▶ [Data listing]
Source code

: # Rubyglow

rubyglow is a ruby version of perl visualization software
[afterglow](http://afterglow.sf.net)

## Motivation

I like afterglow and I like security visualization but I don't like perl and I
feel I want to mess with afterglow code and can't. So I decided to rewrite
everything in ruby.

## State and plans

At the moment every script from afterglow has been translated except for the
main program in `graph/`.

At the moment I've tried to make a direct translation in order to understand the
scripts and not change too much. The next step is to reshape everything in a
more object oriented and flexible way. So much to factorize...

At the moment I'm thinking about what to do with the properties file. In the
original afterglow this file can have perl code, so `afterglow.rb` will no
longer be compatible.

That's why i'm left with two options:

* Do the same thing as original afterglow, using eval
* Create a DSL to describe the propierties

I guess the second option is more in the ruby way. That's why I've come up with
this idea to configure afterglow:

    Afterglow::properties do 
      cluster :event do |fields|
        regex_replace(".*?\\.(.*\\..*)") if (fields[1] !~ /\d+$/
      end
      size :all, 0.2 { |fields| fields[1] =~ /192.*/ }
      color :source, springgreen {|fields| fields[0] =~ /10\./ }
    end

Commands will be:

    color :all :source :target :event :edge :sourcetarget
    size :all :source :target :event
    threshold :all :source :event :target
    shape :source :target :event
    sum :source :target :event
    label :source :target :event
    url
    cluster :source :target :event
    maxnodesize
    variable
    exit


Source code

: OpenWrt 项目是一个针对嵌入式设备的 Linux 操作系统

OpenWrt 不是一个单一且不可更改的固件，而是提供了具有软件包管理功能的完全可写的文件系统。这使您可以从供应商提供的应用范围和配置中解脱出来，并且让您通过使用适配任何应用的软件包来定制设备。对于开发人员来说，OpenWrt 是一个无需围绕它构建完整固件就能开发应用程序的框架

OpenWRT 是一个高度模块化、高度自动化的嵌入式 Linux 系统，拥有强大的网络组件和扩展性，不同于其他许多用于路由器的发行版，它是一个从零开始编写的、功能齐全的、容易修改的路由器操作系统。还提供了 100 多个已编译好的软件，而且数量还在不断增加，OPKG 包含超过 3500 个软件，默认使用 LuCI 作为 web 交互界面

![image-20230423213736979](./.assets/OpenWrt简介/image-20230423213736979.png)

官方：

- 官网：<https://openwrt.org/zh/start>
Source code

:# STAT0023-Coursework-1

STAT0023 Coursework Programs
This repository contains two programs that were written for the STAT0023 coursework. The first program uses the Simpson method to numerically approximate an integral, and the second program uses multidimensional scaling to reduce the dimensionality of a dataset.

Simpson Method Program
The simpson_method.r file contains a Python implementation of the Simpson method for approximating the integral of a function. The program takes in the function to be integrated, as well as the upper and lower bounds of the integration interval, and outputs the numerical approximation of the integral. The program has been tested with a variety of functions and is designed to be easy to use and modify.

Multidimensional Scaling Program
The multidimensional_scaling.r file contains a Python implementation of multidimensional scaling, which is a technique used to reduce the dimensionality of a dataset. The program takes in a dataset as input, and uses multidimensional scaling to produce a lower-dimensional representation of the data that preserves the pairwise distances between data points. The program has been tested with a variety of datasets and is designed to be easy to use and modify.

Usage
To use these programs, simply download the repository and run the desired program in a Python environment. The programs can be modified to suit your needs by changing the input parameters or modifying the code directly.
--
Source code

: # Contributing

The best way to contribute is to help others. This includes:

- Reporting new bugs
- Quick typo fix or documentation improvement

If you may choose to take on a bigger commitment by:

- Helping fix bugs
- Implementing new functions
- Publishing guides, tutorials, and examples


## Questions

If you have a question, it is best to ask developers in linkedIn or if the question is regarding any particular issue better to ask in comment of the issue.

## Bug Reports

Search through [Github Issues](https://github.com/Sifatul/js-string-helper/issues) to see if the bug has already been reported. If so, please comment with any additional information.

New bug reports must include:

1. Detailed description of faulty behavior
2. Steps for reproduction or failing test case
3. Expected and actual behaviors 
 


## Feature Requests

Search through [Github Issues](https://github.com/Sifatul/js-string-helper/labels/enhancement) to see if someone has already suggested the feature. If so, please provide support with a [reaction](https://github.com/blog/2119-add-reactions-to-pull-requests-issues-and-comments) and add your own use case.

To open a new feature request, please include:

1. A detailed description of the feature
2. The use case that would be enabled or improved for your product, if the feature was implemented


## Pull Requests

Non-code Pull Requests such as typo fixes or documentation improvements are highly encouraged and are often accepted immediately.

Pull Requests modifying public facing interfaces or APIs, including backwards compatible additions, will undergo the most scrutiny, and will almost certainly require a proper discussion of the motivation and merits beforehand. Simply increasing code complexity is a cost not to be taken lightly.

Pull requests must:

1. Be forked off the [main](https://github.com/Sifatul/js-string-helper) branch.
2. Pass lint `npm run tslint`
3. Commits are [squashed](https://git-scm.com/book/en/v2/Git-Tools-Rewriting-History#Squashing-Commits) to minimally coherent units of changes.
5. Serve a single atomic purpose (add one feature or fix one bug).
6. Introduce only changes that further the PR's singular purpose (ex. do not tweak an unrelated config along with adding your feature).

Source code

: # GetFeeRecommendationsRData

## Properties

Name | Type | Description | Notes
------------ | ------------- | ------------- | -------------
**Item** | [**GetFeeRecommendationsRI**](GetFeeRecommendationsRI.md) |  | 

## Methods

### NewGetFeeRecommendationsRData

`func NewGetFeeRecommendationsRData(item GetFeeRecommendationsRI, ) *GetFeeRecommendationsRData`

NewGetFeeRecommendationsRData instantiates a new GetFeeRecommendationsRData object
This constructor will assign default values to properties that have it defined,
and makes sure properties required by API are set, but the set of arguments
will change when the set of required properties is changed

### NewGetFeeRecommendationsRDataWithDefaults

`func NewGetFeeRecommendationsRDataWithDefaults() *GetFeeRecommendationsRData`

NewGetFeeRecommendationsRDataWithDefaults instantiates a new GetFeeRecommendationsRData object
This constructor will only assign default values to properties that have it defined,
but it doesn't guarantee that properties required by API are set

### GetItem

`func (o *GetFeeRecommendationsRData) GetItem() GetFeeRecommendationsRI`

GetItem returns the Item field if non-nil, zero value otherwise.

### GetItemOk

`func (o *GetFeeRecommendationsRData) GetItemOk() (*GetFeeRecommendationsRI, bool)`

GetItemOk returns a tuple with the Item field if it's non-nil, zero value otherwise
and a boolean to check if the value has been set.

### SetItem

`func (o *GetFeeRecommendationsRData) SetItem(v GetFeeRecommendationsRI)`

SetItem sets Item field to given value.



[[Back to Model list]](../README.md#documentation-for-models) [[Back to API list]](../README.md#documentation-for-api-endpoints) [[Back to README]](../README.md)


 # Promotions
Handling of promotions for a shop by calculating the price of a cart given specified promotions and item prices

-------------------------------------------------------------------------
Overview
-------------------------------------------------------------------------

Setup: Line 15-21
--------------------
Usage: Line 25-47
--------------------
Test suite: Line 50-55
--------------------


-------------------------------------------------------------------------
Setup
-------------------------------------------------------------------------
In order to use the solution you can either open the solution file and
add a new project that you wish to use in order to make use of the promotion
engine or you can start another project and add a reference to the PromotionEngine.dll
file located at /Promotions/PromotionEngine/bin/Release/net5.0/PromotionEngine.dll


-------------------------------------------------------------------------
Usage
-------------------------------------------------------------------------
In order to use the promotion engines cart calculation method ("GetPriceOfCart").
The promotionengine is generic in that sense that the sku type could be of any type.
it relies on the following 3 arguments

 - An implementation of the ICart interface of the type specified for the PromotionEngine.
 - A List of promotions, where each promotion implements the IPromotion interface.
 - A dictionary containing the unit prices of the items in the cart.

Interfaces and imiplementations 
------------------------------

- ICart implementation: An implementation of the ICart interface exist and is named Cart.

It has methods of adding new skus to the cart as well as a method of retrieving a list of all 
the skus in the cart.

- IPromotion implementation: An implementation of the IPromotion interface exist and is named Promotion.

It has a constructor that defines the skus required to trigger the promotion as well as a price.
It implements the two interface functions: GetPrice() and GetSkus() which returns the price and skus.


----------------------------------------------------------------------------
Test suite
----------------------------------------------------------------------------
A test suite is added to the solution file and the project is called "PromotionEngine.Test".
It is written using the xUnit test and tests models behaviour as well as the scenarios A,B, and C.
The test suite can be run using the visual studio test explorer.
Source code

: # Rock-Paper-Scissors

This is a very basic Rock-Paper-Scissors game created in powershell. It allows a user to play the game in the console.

▶ [Task objective] From the records above, repeat exactly the lines from the one with "original afterglow this" through the one with "项目是一个针对嵌入式设备的 Linux 操作系统", both included.

▶ [Reply]
original afterglow this file can have perl code, so `afterglow.rb` will no
longer be compatible.

That's why i'm left with two options:

* Do the same thing as original afterglow, using eval
* Create a DSL to describe the propierties

I guess the second option is more in the ruby way. That's why I've come up with
this idea to configure afterglow:

    Afterglow::properties do 
      cluster :event do |fields|
        regex_replace(".*?\\.(.*\\..*)") if (fields[1] !~ /\d+$/
      end
      size :all, 0.2 { |fields| fields[1] =~ /192.*/ }
      color :source, springgreen {|fields| fields[0] =~ /10\./ }
    end

Commands will be:

    color :all :source :target :event :edge :sourcetarget
    size :all :source :target :event
    threshold :all :source :event :target
    shape :source :target :event
    sum :source :target :event
    label :source :target :event
    url
    cluster :source :target :event
    maxnodesize
    variable
    exit


Source code

: OpenWrt 项目是一个针对嵌入式设备的 Linux 操作系统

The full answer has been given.